Dan Moore shot me an email with a question about JavaBeans, constructors and immutability. It is something that I have been thinking about and implementing in various ways for a while because of my passion for domain modeling. My reply to Dan was one of the two ways that I prefer to implement immutability with JavaBeans. The other method, I’ll save for another entry. Here is a copy of Dan’s email and my response:

Dan’s email

Hi Brian,

I had a javabeans question and figured you’ve spent a fair bit of time wallowing in those specifications.

Does a javabean need a no arg constructor to be a proper javabean? Is this in the spec anywhere? I looked in the JAF spec and the Javabeans 1.0.1 spec, but couldn’t find anything about constructors.

Can you help me?

My response

Yeah. The spec is not exact on this because it takes into account immutable beans as well as clients instantiating beans by hand. I think the rule of thumb goes like this:

– Immutable beans are read only (only getters) and have public constructors with arguments that satisfy immutability.

– Mutable beans are read/write (getters and setters) and have public no-arg constructors.

I have found that lately my immutable beans are to restrictive for most cases and have started adding in protected no-arg constructors and protected member variables to allow sub-classes to provide mutability.
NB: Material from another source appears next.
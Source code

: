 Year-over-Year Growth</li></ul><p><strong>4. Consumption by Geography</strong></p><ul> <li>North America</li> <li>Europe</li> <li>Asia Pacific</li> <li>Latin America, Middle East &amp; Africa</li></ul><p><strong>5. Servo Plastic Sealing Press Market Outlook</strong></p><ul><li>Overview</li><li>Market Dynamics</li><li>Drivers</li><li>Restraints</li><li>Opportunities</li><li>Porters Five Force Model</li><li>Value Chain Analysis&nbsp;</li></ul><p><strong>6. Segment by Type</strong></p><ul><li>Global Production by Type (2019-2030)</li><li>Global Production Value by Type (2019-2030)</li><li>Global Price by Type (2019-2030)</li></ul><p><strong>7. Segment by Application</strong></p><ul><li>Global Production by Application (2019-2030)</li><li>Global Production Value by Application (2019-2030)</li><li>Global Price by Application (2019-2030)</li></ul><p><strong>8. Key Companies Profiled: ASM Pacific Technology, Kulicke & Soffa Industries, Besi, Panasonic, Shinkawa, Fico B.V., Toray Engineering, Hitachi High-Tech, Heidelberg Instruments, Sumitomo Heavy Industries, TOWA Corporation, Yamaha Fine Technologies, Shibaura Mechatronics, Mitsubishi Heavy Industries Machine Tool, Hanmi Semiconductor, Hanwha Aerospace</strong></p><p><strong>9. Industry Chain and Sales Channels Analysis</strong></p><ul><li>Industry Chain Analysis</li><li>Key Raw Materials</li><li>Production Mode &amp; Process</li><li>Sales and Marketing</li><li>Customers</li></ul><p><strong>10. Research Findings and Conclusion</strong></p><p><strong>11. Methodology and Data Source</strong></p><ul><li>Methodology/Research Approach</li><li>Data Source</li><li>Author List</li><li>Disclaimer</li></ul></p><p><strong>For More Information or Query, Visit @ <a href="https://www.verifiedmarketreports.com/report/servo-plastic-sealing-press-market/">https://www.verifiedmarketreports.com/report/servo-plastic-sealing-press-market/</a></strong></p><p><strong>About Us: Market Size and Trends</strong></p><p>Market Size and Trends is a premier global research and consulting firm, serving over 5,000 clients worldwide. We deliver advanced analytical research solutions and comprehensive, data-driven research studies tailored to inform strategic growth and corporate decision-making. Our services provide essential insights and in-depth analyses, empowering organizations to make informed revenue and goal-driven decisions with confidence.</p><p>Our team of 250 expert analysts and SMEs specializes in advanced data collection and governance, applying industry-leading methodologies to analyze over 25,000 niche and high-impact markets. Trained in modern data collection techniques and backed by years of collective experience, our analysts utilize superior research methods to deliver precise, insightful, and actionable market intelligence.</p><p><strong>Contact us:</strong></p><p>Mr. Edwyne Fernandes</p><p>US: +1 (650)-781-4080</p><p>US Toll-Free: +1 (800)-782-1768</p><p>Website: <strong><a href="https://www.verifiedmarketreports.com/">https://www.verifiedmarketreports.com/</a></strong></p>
The reason I’ve started doing this is so that I can protect my domain model but allow front-ends to reuse my domain objects rather than having to copy and paste from model-beans (which I loath). For example, if I have a CD, I’d model it like this:

public class CompactDisc extends Item {
   protected String name;
   protected Artist artist;

   // Provides the ability to make mutable sub-classes
   protected CompactDisc() {}

   public CompactDisc(String name, Artist artist) { ...}

   public String getName() { ... }
   public Artist getArtist() { ... }

Now, I can use this object with something like JSF or Verge by sub-classing and using that bean on my form:

public class MutableCompactDisc extends CompactDisc {
   public void setName(String name) { ... }
   public void setArtist(Artist artist) { ... }

The downside here is that my objects are now not as safe and I haven’t defined the class or the member variables as final to model true immutability. This is a trade-off that I’m willing to make to reduce complexity and code redundancy. I think the next generation will allow immutable objects to be used with front-ends, but it hasn’t quite gotten there yet. The upside to all this is that by contract, my domain model remains immutable and as long as I code to the immutable class, I can ensure that I won’t have data-loss, or data-swapping.